Gov. Mike Foster was a gentle political giant who gave each of us some of the best years of his life, and our children and grandchildren are reaping the benefits.
Voters were asked in an exit poll after the 1995 runoff why they cast their ballots for Foster, and he didn’t let them down. They said they made their choice based on strong leadership, his stands on the issues, his honesty and trustworthiness and his willingness to shake things up.
Foster went against the advice of his political experts when he decided to run a series of newspaper advertisements during the campaign. However, Roy Fletcher, the political consultant who handled Foster’s campaign, said that those newspaper advertisements gave people an idea of who he was.”
Fosters’s grandfather, Murphy Foster, was Louisiana’s governor from 1892 to 1900, and his grandson had some sense of what the job involved.
“Re-election is not something that’s high on my agenda,” Foster said. “If it works out, fine. But that’s not what will be on my mind.”
Mark Drennen was Foster’s commissioner of administration and budget adviser, and he told me once how things were different. Drennen said Foster had a four-rule test for every action taken by his administration:
Is it legal? Is it ethical? Does it just make good common sense?
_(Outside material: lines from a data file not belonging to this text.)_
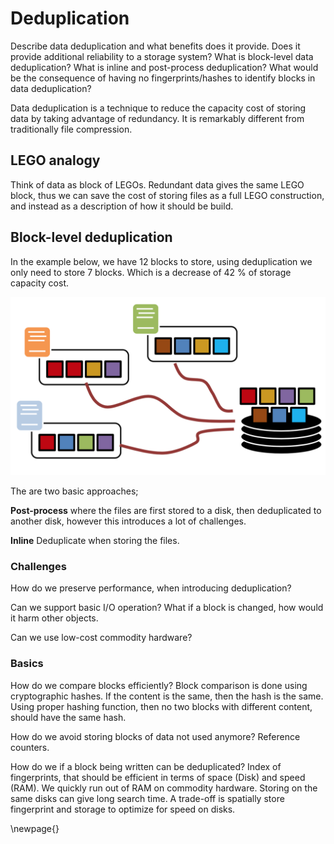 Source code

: # Deduplication

Describe data deduplication and what benefits does it provide. Does it provide additional reliability to a storage system? What is block-level data deduplication? What is inline and post-process deduplication? What would be the consequence of having no fingerprints/hashes to identify blocks in data deduplication?

Data deduplication is a technique to reduce the capacity cost of storing data by taking advantage of redundancy. It is remarkably different from traditionally file compression.

## LEGO analogy

Think of data as block of LEGOs. Redundant data gives the same LEGO block, thus we can save the cost of storing files as a full LEGO construction, and instead as a description of how it should be build. 

## Block-level deduplication

In the example below, we have 12 blocks to store, using deduplication we only need to store 7 blocks. Which is a decrease of 42 % of storage capacity cost.

![Deduplication Strategy](dedup.png)

The are two basic approaches; 

**Post-process** where the files are first stored to a disk, then deduplicated to another disk, however this introduces a lot of challenges. 

**Inline** Deduplicate when storing the files. 

### Challenges

How do we preserve performance, when introducing deduplication?

Can we support basic I/O operation? What if a block is changed, how would it harm other objects.

Can we use low-cost commodity hardware?

### Basics

How do we compare blocks efficiently?
Block comparison is done using cryptographic hashes. If the content is the same, then the hash is the same.
Using proper hashing function, then no two blocks with different content, should have the same hash.

How do we avoid storing blocks of data not used anymore?
Reference counters.

How do we if a block being written can be deduplicated?
Index of fingerprints, that should be efficient in terms of space (Disk) and speed (RAM). We quickly run out of RAM on commodity hardware. Storing on the same disks can give long search time. A trade-off is spatially store fingerprint and storage to optimize for speed on disks.

\newpage{}

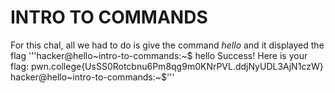 # INTRO TO COMMANDS 
For this chal, all we had to do is give the command _hello_ and it displayed the flag
'''hacker@hello~intro-to-commands:~$ hello
Success! Here is your flag:
pwn.college{UsSS0Rotcbnu6Pm8qg9m0KNrPVL.ddjNyUDL3AjN1czW}
hacker@hello~intro-to-commands:~$'''
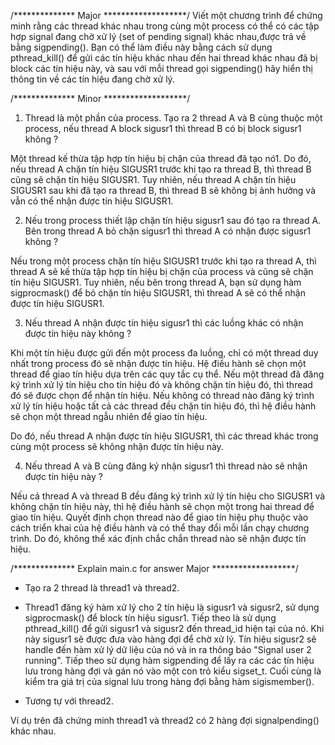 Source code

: /************** Major *******************/ 
Viết một chương trình để chứng minh rằng các thread khác nhau trong cùng một process có thể có các tập hợp signal đang chờ xử lý (set of pending signal) khác nhau,được trả về bằng sigpending(). Bạn có thể làm điều này bằng cách sử dụng pthread_kill() để gửi các tín hiệu khác nhau đến hai thread khác nhau đã bị block các tín hiệu này, và sau với mỗi thread gọi sigpending() hãy hiển thị thông tin về các tín hiệu đang chờ xử lý.



/************** Minor *******************/ 
1. Thread là một phần của process. Tạo ra 2 thread A và B cùng thuộc một process, nếu thread A block sigusr1 thì thread B có bị block sigusr1 không ?

Một thread kế thừa tập hợp tín hiệu bị chặn của thread đã tạo nó1. Do đó, nếu thread A chặn tín hiệu SIGUSR1 trước khi tạo ra thread B, thì thread B cũng sẽ chặn tín hiệu SIGUSR1. Tuy nhiên, nếu thread A chặn tín hiệu SIGUSR1 sau khi đã tạo ra thread B, thì thread B sẽ không bị ảnh hưởng và vẫn có thể nhận được tín hiệu SIGUSR1.

2. Nếu trong process thiết lập chặn tín hiệu sigusr1 sau đó tạo ra thread A. Bên trong thread A bỏ chặn sigusr1 thì thread A có nhận được sigusr1 không ?

Nếu trong một process chặn tín hiệu SIGUSR1 trước khi tạo ra thread A, thì thread A sẽ kế thừa tập hợp tín hiệu bị chặn của process và cũng sẽ chặn tín hiệu SIGUSR1. Tuy nhiên, nếu bên trong thread A, bạn sử dụng hàm sigprocmask() để bỏ chặn tín hiệu SIGUSR1, thì thread A sẽ có thể nhận được tín hiệu SIGUSR1.

3. Nếu thread A nhận được tín hiệu sigusr1 thì các luồng khác có nhận được tín hiệu này không ?

Khi một tín hiệu được gửi đến một process đa luồng, chỉ có một thread duy nhất trong process đó sẽ nhận được tín hiệu. Hệ điều hành sẽ chọn một thread để giao tín hiệu dựa trên các quy tắc cụ thể. Nếu một thread đã đăng ký trình xử lý tín hiệu cho tín hiệu đó và không chặn tín hiệu đó, thì thread đó sẽ được chọn để nhận tín hiệu. Nếu không có thread nào đăng ký trình xử lý tín hiệu hoặc tất cả các thread đều chặn tín hiệu đó, thì hệ điều hành sẽ chọn một thread ngẫu nhiên để giao tín hiệu.

Do đó, nếu thread A nhận được tín hiệu SIGUSR1, thì các thread khác trong cùng một process sẽ không nhận được tín hiệu này.

4. Nếu thread A và B cùng đăng ký nhận sigusr1 thì thread nào sẽ nhận được tín hiệu này ?

Nếu cả thread A và thread B đều đăng ký trình xử lý tín hiệu cho SIGUSR1 và không chặn tín hiệu này, thì hệ điều hành sẽ chọn một trong hai thread để giao tín hiệu. Quyết định chọn thread nào để giao tín hiệu phụ thuộc vào cách triển khai của hệ điều hành và có thể thay đổi mỗi lần chạy chương trình. Do đó, không thể xác định chắc chắn thread nào sẽ nhận được tín hiệu.

/************** Explain main.c for answer Major *******************/
- Tạo ra 2 thread là thread1 và thread2. 
- Thread1 đăng ký hàm xử lý cho 2 tín hiệu là sigusr1 và sigusr2, sử dụng sigprocmask() để block tín hiệu sigusr1. Tiếp theo là sử dụng pthread_kill() để gửi sigusr1 và sigusr2 đến thread_id hiện tại của nó. Khi này sigusr1 sẽ được đưa vào hàng đợi để chờ xử lý. Tín hiệu sigusr2 sẽ handle đến hàm xử lý dữ liệu của nó và in ra thông báo "Signal user 2 running". 
Tiếp theo sử dụng hàm sigpending để lấy ra các các tín hiệu lưu trong hàng đợi và gán nó vào một con trỏ kiểu sigset_t. Cuối cùng là kiểm tra giá trị của signal lưu trong hàng đợi bằng hàm sigismember().

- Tương tự với thread2.

Ví dụ trên đã chứng minh thread1 và thread2 có 2 hàng đợi signalpending() khác nhau.  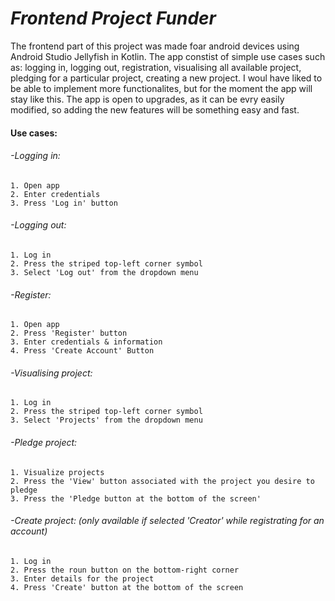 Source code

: # _Frontend Project Funder_
The frontend part of this project was made foar android devices using Android Studio Jellyfish in Kotlin.
The app constist of simple use cases such as: logging in, logging out, registration, visualising all available project, pledging for a particular project, creating a new project. I woul have liked to be able to implement more functionalites, but for the moment the app will stay like this.
The app is open to upgrades, as it can be evry easily modified, so adding the new features will be something easy and fast.

#### Use cases:
###### -Logging in:
    1. Open app
    2. Enter credentials
    3. Press 'Log in' button
###### -Logging out:
    1. Log in
    2. Press the striped top-left corner symbol
    3. Select 'Log out' from the dropdown menu
###### -Register:
    1. Open app
    2. Press 'Register' button
    3. Enter credentials & information
    4. Press 'Create Account' Button
###### -Visualising project:
    1. Log in
    2. Press the striped top-left corner symbol
    3. Select 'Projects' from the dropdown menu
###### -Pledge project:
    1. Visualize projects
    2. Press the 'View' button associated with the project you desire to pledge
    3. Press the 'Pledge button at the bottom of the screen'
###### -Create project: (only available if selected 'Creator' while registrating for an account)
    1. Log in
    2. Press the roun button on the bottom-right corner
    3. Enter details for the project
    4. Press 'Create' button at the bottom of the screen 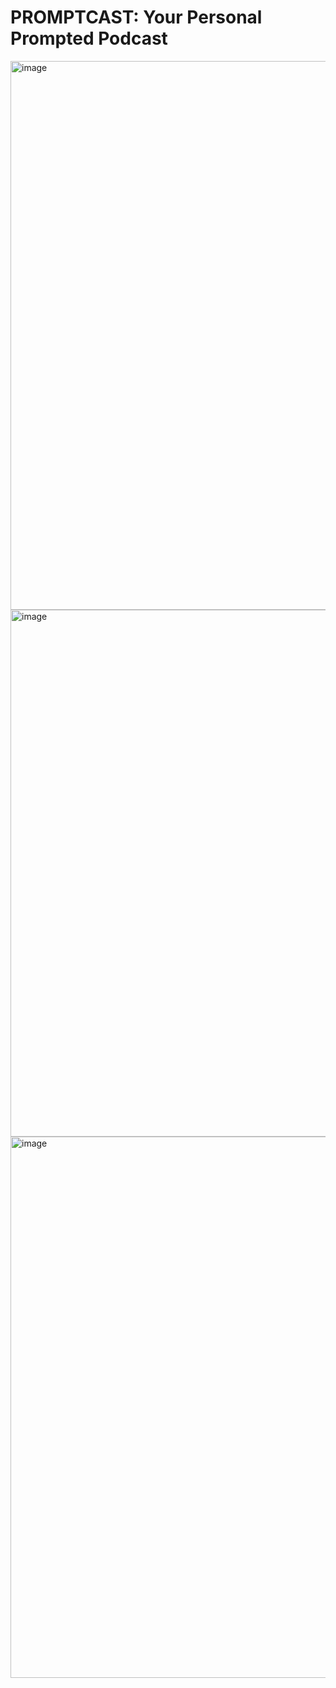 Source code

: # PROMPTCAST: Your Personal Prompted Podcast

<img width="1898" height="878" alt="image" src="https://github.com/user-attachments/assets/0f2d4ea6-bc89-4974-b5fb-45a61ed5d2b3" />

<img width="1902" height="843" alt="image" src="https://github.com/user-attachments/assets/e14c5f02-3cef-4495-82bc-90ec9f7dc7f5" />

<img width="1913" height="866" alt="image" src="https://github.com/user-attachments/assets/d0140ed5-8bb0-4c5a-bb58-db744b48e5dd" />
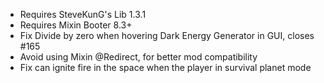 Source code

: * Requires SteveKunG's Lib 1.3.1
* Requires Mixin Booter 8.3+
* Fix Divide by zero when hovering Dark Energy Generator in GUI, closes #165
* Avoid using Mixin @Redirect, for better mod compatibility
* Fix can ignite fire in the space when the player in survival planet mode
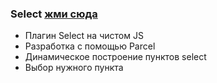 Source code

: ### Select [жми сюда](https://miroshairk.github.io/Component-Select/)
- Плагин Select на чистом JS
- Разработка с помощью Parcel
- Динамическое построение пунктов select
- Выбор нужного пункта 
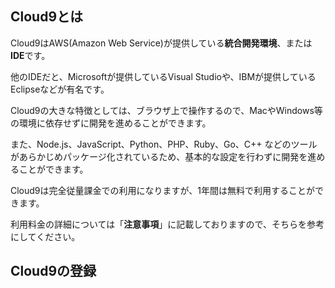 ## Cloud9とは

Cloud9はAWS(Amazon Web Service)が提供している**統合開発環境**、または**IDE**です。

他のIDEだと、Microsoftが提供しているVisual Studioや、IBMが提供しているEclipseなどが有名です。

Cloud9の大きな特徴としては、ブラウザ上で操作するので、MacやWindows等の環境に依存せずに開発を進めることができます。

また、Node.js、JavaScript、Python、PHP、Ruby、Go、C++ などのツールがあらかじめパッケージ化されているため、基本的な設定を行わずに開発を進めることができます。

Cloud9は完全従量課金での利用になりますが、1年間は無料で利用することができます。

利用料金の詳細については「**注意事項**」に記載しておりますので、そちらを参考にしてください。

## Cloud9の登録
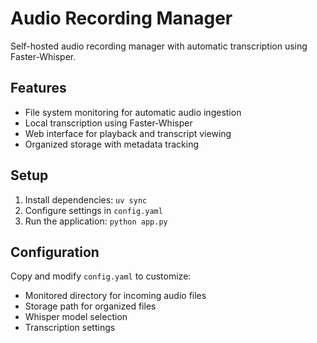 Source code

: # Audio Recording Manager

Self-hosted audio recording manager with automatic transcription using Faster-Whisper.

## Features

- File system monitoring for automatic audio ingestion
- Local transcription using Faster-Whisper
- Web interface for playback and transcript viewing
- Organized storage with metadata tracking

## Setup

1. Install dependencies: `uv sync`
2. Configure settings in `config.yaml`
3. Run the application: `python app.py`

## Configuration

Copy and modify `config.yaml` to customize:
- Monitored directory for incoming audio files
- Storage path for organized files
- Whisper model selection
- Transcription settings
Is it in the taxpayers’ best interest?
By June of 1996, his first year in office, Foster had an approval rating of 73.5 percent, highest of any governor in the nation.
Pollster Bernie Pinsonat said of Foster, “He has a connection with voters that is real. He’s the kind of guy that everybody in the state would like to have as a next door neighbor. They just think he’s one of them.”
Foster said later, “I’m simply doing what I said I would do: trying to make this state a place where families and businesses, especially small businesses can grow and prosper, a place people can be proud to call home.”
My first personal experience with Foster came during a legislative session I was covering. Vic Stelly of Moss Bluff was a local state representative at the time, and he walked over to where I was working and said the governor would like to see me.
“I’m pretty busy right now,” I told Stelly, who walked back to his desk. However, he came back in a few minutes and just said, “Jim, he is the governor.”
That really got my attention and I quickly made my way to Foster’s fourth-floor office. The governor and I spent some quality time together, and it was just the two of us trying to become better acquainted. That is rare for most public officials who like to have public relations or other staff members present.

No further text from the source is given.